Not so unlike the dysfunction of Irish bishops over the course of the years 1975-2004 , in Madison, Wisconsin, in his public witness is to the fullness of the Catholic faith, Bishop Robert Morlino has lent his support to the Western Hemisphere Institute for Security Cooperation, with his participation on their board of what was formerly known as United States Army School of the Americas. In the view of Rome, there is punishment administered where there is no loyalty to Rome. In the way of background, Maryknoll priest Roy Bourgeois was now excommunicated for publicly supporting women’s ordination, within the past eighteen months. A Maryknoll statement dated May 24th which was made public on July 22, 2010 after SOA Watch announced a fundraising drive to replace the $17,000 grant, given former Maryknoll priest Roy “Bourgeois’ central role as the founder and public face of the SOA Watch, [Maryknoll] society leadership has determined that it cannot continue its financial support of that organization without giving the impression that it also supports the actions of its leader concerning the issue of women’s ordination. The American missionary order Maryknoll Fathers and Brothers has discontinued a longstanding annual grant to the anti-military campaign group School of Americas Watch because the organization’s founder, Maryknoll priest Roy Bourgeois (now excommunicated) publicly supports women’s ordination. Within a week, the SOA Watch fund drive had raised nearly $10,000.”

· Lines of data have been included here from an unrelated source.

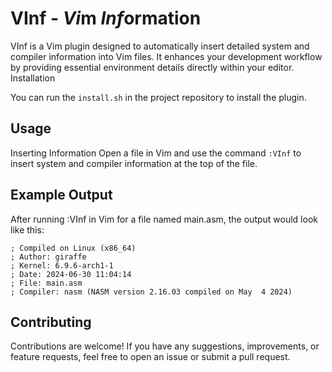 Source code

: # VInf - *Vi*m *Inf*ormation

VInf is a Vim plugin designed to automatically insert detailed system and compiler information into Vim files. It enhances your development workflow by providing essential environment details directly within your editor.
Installation

You can run the `install.sh` in the project repository to install the plugin.

## Usage

Inserting Information
Open a file in Vim and use the command `:VInf` to insert system and compiler information at the top of the file.

## Example Output

After running :VInf in Vim for a file named main.asm, the output would look like this:

```
; Compiled on Linux (x86_64)
; Author: giraffe
; Kernel: 6.9.6-arch1-1
; Date: 2024-06-30 11:04:14
; File: main.asm
; Compiler: nasm (NASM version 2.16.03 compiled on May  4 2024)
```

## Contributing

Contributions are welcome! If you have any suggestions, improvements, or feature requests, feel free to open an issue or submit a pull request.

The Western Hemisphere Institute for Security Cooperation was not protesting violations of human rights as much as aiming a spotlight on outright killing. Military juntas and dictators in the 20th century attempting, maybe too much like Bishop Robert Morlino, Bishop Eamonn Walsh, and Archbishop Seán Brady, to maintain power. Like military juntas and dictators with their air of infallibility, backed up by armies.

About the search for Truth and towing the line, when you had a hierarchy like this, with all of the falsehoods. Towing the line. In law? With academic freedom? When this church hierarchy desired a world with everyone praying in Latin? When this church hierarchy desired a world of archaic translations in the liturgy? When this church hierarchy, which has lacked so much transparency, desired a world of Kaiser Wilhelm, or Franz Joseph, where people had no powerful sense of identity of their own God above the temporal world. When all the calls for social justice, a True concern for social justice, was just hypocrisy?

If you had come from Poland or if you had come from Germany, what could you know of real “process of repentance, healing and renewal?” Mary McAleese had gotten it wrong, writing about the sheer breathtaking ineptitude of church. Ireland somehow had been neutral during the war. During the days of Hitler, when a child had to just shut his mouth and just deal with ‘this painful situation.” When life had just gone on. With people in power who seem to think they are above human and divine law. When you lived in the days of Adolph Hitler, with nowhere for the people to go, when there had never been a Truth and Reconciliation Commission. Joseph Ratzinger had already lived a life a lot like those victims of sex abuse. With nowhere for the people to go, except within. When Latin had become a language of escape. From military juntas and dictators. And when you thought that all you could say was “I am sorry.” De Delictis Gravioribus (about serious crimes). From age to age. From east to west.

And now preserved from the possibility of error, on matters of faith and Morals, Pope Benedict already has lived in a Europe where its young no longer wanted to be confirmed.